• Instructions to follow: Every line in the data below that has the word "have" should be returned.
Record set: Begin
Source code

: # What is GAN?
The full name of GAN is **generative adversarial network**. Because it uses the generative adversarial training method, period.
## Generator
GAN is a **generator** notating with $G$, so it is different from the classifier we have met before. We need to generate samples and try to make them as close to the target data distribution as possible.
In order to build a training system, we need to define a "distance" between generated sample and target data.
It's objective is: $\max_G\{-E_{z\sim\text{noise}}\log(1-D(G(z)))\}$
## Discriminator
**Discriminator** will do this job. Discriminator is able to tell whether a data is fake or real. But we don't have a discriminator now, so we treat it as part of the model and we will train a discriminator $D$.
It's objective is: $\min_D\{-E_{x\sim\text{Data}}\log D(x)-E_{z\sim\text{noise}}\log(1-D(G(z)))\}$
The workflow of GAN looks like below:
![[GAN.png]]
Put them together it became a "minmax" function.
Record set: End
• Written answer:
GAN is a **generator** notating with $G$, so it is different from the classifier we have met before. We need to generate samples and try to make them as close to the target data distribution as possible.
**Discriminator** will do this job. Discriminator is able to tell whether a data is fake or real. But we don't have a discriminator now, so we treat it as part of the model and we will train a discriminator $D$.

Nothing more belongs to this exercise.